◆ PROBLEM DESCRIPTION
Copy out each line of the material in which the word "poverty" can be found.

◆ DATASET EXCERPTS
****
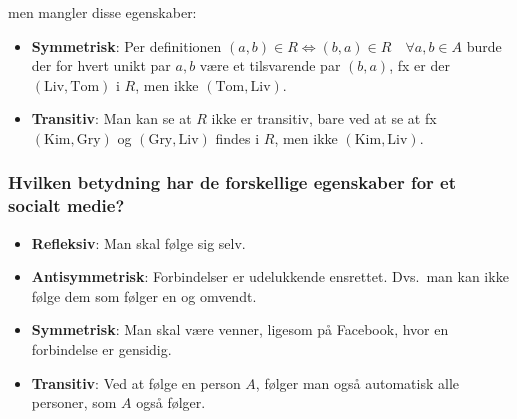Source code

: men mangler disse egenskaber:

\begin{itemize}
    \item \textbf{Symmetrisk}: Per definitionen \((a, b) \in R \iff (b, a) \in R \quad\forall a, b \in A\) burde der
    for hvert unikt par \(a, b\) være et tilsvarende par \((b, a)\), fx er der \((\text{Liv}, \text{Tom})\) i \(R\),
    men ikke \((\text{Tom}, \text{Liv})\).
    \item \textbf{Transitiv}: Man kan se at \(R\) ikke er transitiv, bare ved at se at fx
    \((\text{Kim}, \text{Gry})\) og \((\text{Gry}, \text{Liv})\) findes i \(R\), men ikke \((\text{Kim},
    \text{Liv})\).
\end{itemize}

\subsubsection{Hvilken betydning har de forskellige egenskaber for et socialt medie?}

\begin{itemize}
    \item \textbf{Refleksiv}: Man skal følge sig selv.
    \item \textbf{Antisymmetrisk}: Forbindelser er udelukkende ensrettet.
    Dvs.\ man kan ikke følge dem som følger en og omvendt.
    \item \textbf{Symmetrisk}: Man skal være venner, ligesom på Facebook, hvor en forbindelse er gensidig.
    \item \textbf{Transitiv}: Ved at følge en person \(A\), følger man også automatisk alle personer, som \(A\) også
    følger.
\end{itemize}
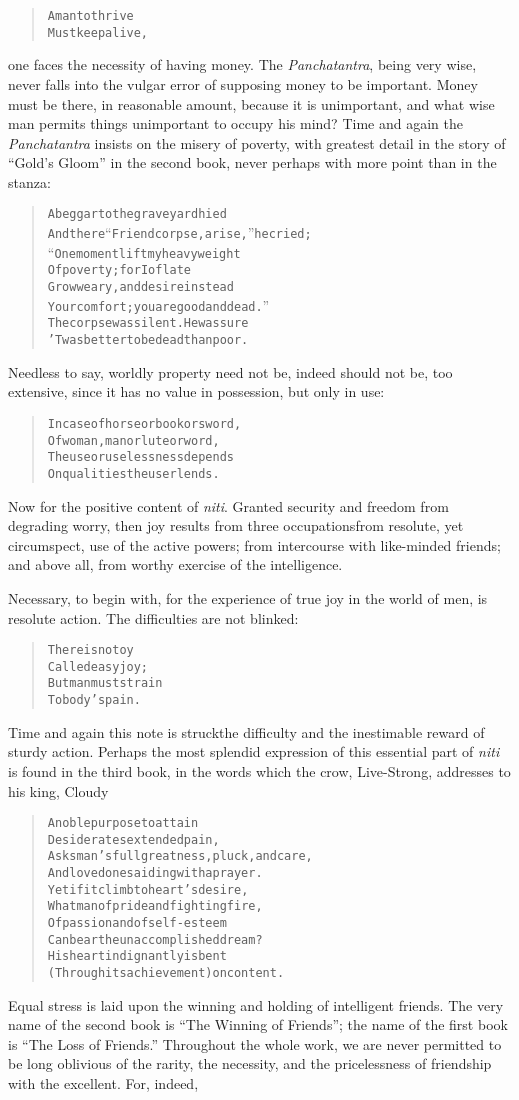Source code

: \documentclass[article, twoside, 14pt]{memoir}
\renewenvironment{verbatim}{%
\begin{quote}%
\vskip -10pt%
\begin{alltt}\normalfont\large}{\end{alltt}%
\end{quote}%
\vskip -10pt
} %
\begin{document}
\begin{verbatim}
A man to thrive
Must keep alive,
\end{verbatim}
one faces the necessity of having money. The \emph{Panchatantra},
being very wise, never falls into the vulgar error of supposing
money to be important. Money must be there, in reasonable amount,
because it is unimportant, and what wise man permits things
unimportant to occupy his mind? Time and again the
\emph{Panchatantra} insists on the misery of poverty, with greatest
detail in the story of ``Gold's Gloom'' in the second book, never
perhaps with more point than in the stanza:

\begin{verbatim}
A beggar to the graveyard hied
And there “Friend corpse, arise,” he cried;
“One moment lift my heavy weight
Of poverty; for I of late
Grow weary, and desire instead
Your comfort; you are good and dead.”
The corpse was silent. He was sure
'Twas better to be dead than poor.
\end{verbatim}
Needless to say, worldly property need not be, indeed should not
be, too extensive, since it has no value in possession, but only in
use:

\begin{verbatim}
In case of horse or book or sword,
Of woman, man or lute or word,
The use or uselessness depends
On qualities the user lends.
\end{verbatim}
Now for the positive content of \emph{niti}. Granted security and
freedom from degrading worry, then joy results from three
occupations{\textemdash}from resolute, yet circumspect, use of the active
powers; from intercourse with like-minded friends; and above all,
from worthy exercise of the intelligence.

Necessary, to begin with, for the experience of true joy in the
world of men, is resolute action. The difficulties are not
blinked:

\begin{verbatim}
There is no toy
Called easy joy;
But man must strain
To body's pain.
\end{verbatim}
Time and again this note is struck{\textemdash}the difficulty and the
inestimable reward of sturdy action. Perhaps the most splendid
expression of this essential part of \emph{niti} is found in the
third book, in the words which the crow, Live-Strong, addresses to
his king, Cloudy

\begin{verbatim}
A noble purpose to attain
Desiderates extended pain,
Asks man's full greatness, pluck, and care,
And loved ones aiding with a prayer.
Yet if it climb to heart's desire,
What man of pride and fighting fire,
Of passion and of self-esteem
Can bear the unaccomplished dream?
His heart indignantly is bent
(Through its achievement) on content.
\end{verbatim}
Equal stress is laid upon the winning and holding of intelligent
friends. The very name of the second book is
``The Winning of Friends''; the name of the first book is
``The Loss of Friends.'' Throughout the whole work, we are never
permitted to be long oblivious of the rarity, the necessity, and
the pricelessness of friendship with the excellent. For, indeed,
\end{document}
****
◆ RESPONSE AREA
\emph{Panchatantra} insists on the misery of poverty, with greatest
Of poverty; for I of late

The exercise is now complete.